If you have DBA authority, you are allowed to update the statistical values stored in the catalog tables. See Table 8 for a description of the columns in question. This ability lets you create a model of your production system on a smaller test system. You can then use the EXPLAIN statement to determine how your production tables would be accessed for some set of SQL statements. In the same way, you can model a future production system by making assumptions about the size and nature of the database structure.

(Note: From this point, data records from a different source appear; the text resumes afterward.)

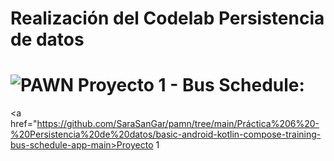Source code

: Realización del Codelab Persistencia de datos
=============================
![PAWN](https://github.com/SaraSanGar/pamn/assets/91456877/d5f300d3-4c71-4f95-bfc8-fad8ef9d52eb)
Proyecto 1 - Bus Schedule: 
============================
<a href="https://github.com/SaraSanGar/pamn/tree/main/Práctica%206%20-%20Persistencia%20de%20datos/basic-android-kotlin-compose-training-bus-schedule-app-main>Proyecto 1</a>

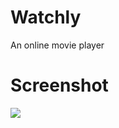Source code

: # Watchly
An online movie player

# Screenshot

<a href="https://watchly.000webhostapp.com">
  <img src="https://github.com/mostafamahmoudabdelaleem/Watchly/raw/master/img/watchly.png"/>
</a>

To create a model of your production system, the same database structure must be in place on your test system. This means the same dbspaces, tables, indexes, referential constraints, and so on must be defined on the test system. You can then modify the statistics in your test system catalog tables to be identical to those in the production system. The optimizer will choose the same paths to access your tables on the test system as it would on the production system.
After you have a model of the production system established, you can discover how the optimizer will react to changes in the database structure, such as adding new indexes by updating the catalog table statistics. Using EXPLAIN will tell you whether (and how) a new index would be used for a particular SQL statement, and how it impacts the expected costs of executing that statement. With this information, you can decide whether you should add the index to the production system.
Similarly, you can now use your test system to discover how rewriting an SQL statement into an alternate form affects the path chosen and the estimated cost for executing the statement.
If you supply the COLCOUNT value for an index column without running UPDATE STATISTICS, you should also supply HIGH2KEY and LOW2KEY for the index. If the data is not uniformly distributed you should also supply the additional values in the SYSCOLSTATS table. These columns are defined as CHAR, so an UPDATE statement must provide a character or hexadecimal value. Although the columns have a length of 12, only 8 bytes of information should be stored. Entering a character value is quite straightforward--SET LOW2KEY = 'ALAS', for instance. But to enter a numeric, date, or time value you must use the hexadecimal value of the DB2 Server for VSE & VM internal format. To determine the proper hexadecimal data to use for these data types, create a table with columns of the required types and insert the values you want to use for HIGH2KEY and LOW2KEY into it. Then display the internal format of these values by using the HEX column function in the select list. For example:
SELECT HEX(column_name) FROM ...
Be sure to allow for a NULL indicator in keys that allow NULLS by making the first character '00'X. If values being set are less than 8 bytes long (including the '00'X NULL indicator byte) pad them on the right with '00'X bytes.
If the NPAGES column of SYSTEM.SYSDBSPACES is updated (to allow testing of the access plan generation) and then an ACQUIRE DBSPACE command attempts to acquire this dbspace, an error message may result. Updating NPAGES does not actually change the size of a dbspace, it changes the information supplied to the optimizer used in access plan generation.